- [What the exercise asks]
Where the records below show a line containing "Databases & Caching", start copying; end with the line containing "RAG Vector DB", and copy it too.
►
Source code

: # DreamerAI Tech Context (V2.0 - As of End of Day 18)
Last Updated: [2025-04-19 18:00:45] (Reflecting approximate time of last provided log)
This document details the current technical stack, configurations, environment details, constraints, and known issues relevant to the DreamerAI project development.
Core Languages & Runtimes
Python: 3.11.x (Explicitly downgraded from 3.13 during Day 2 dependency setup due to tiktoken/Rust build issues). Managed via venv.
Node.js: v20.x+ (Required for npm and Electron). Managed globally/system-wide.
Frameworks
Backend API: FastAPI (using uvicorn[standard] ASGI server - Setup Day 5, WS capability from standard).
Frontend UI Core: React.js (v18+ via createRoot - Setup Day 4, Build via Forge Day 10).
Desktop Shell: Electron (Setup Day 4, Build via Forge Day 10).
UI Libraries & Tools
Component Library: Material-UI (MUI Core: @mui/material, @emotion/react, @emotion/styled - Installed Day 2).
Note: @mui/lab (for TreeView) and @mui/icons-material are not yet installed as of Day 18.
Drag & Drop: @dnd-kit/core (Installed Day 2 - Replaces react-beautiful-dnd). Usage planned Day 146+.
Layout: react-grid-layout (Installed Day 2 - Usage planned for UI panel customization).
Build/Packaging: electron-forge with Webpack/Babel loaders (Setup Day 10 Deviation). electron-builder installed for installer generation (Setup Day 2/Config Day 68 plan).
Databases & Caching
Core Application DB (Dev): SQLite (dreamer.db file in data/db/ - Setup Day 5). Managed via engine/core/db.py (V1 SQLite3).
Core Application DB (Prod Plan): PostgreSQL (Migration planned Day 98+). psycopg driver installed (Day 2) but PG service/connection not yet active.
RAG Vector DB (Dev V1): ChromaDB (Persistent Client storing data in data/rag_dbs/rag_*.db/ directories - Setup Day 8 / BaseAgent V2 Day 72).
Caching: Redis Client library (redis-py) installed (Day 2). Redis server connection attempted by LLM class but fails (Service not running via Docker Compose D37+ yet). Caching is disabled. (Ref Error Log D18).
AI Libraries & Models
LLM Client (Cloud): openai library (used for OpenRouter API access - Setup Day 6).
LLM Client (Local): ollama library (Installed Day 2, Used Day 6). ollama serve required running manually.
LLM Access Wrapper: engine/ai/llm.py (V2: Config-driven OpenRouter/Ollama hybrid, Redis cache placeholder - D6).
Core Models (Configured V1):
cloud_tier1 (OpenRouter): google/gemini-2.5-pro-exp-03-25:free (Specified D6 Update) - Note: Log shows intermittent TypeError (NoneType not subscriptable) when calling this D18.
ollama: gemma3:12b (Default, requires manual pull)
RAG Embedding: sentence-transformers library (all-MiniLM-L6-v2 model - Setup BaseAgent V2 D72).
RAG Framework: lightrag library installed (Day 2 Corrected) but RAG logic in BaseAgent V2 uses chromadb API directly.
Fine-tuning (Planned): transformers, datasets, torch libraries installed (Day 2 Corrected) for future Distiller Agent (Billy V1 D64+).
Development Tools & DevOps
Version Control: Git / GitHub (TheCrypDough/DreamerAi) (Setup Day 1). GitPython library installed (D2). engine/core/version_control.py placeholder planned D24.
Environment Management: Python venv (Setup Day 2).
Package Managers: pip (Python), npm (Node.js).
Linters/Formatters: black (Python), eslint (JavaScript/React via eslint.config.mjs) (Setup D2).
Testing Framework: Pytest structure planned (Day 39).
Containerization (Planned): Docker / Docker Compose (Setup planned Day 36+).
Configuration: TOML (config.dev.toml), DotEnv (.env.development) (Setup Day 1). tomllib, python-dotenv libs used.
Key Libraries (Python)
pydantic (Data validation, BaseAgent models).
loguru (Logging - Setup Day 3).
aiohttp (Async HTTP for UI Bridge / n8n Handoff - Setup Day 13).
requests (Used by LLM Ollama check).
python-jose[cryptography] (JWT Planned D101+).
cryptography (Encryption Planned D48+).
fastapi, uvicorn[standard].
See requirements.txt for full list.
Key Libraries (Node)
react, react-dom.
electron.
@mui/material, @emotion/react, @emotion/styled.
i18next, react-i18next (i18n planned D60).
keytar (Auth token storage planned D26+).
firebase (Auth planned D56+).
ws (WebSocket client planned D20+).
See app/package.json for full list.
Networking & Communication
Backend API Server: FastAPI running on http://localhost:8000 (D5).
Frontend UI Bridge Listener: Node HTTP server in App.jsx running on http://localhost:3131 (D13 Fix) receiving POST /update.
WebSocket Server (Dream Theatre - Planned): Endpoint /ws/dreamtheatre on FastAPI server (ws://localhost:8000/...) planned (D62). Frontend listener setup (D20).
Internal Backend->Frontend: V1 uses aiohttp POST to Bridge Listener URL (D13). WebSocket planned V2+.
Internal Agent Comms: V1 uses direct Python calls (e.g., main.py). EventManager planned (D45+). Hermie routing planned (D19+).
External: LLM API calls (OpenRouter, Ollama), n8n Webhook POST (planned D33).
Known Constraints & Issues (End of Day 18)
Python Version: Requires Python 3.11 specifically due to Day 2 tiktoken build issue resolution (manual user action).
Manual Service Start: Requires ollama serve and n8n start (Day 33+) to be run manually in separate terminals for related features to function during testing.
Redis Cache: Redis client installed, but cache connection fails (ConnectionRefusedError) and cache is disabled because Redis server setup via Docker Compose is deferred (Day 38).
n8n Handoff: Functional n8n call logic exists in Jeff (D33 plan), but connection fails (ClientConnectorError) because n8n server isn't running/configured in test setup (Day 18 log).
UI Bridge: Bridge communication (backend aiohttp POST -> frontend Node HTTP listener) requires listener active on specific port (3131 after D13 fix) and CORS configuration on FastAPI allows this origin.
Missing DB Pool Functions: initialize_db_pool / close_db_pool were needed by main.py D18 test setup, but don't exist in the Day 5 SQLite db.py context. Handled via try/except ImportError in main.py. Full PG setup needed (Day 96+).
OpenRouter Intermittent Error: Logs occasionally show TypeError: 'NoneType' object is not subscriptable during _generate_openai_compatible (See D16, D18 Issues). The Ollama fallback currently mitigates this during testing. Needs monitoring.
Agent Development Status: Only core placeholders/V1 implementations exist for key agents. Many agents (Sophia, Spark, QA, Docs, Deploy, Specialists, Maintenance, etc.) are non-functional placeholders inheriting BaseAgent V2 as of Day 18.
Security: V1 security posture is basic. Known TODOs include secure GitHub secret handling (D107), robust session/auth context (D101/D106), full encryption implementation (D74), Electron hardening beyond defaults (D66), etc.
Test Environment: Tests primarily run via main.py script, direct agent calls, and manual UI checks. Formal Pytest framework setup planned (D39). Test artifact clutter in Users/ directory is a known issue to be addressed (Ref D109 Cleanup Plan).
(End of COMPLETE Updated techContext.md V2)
◄
- [Solution]
Databases & Caching
Core Application DB (Dev): SQLite (dreamer.db file in data/db/ - Setup Day 5). Managed via engine/core/db.py (V1 SQLite3).
Core Application DB (Prod Plan): PostgreSQL (Migration planned Day 98+). psycopg driver installed (Day 2) but PG service/connection not yet active.
RAG Vector DB (Dev V1): ChromaDB (Persistent Client storing data in data/rag_dbs/rag_*.db/ directories - Setup Day 8 / BaseAgent V2 Day 72).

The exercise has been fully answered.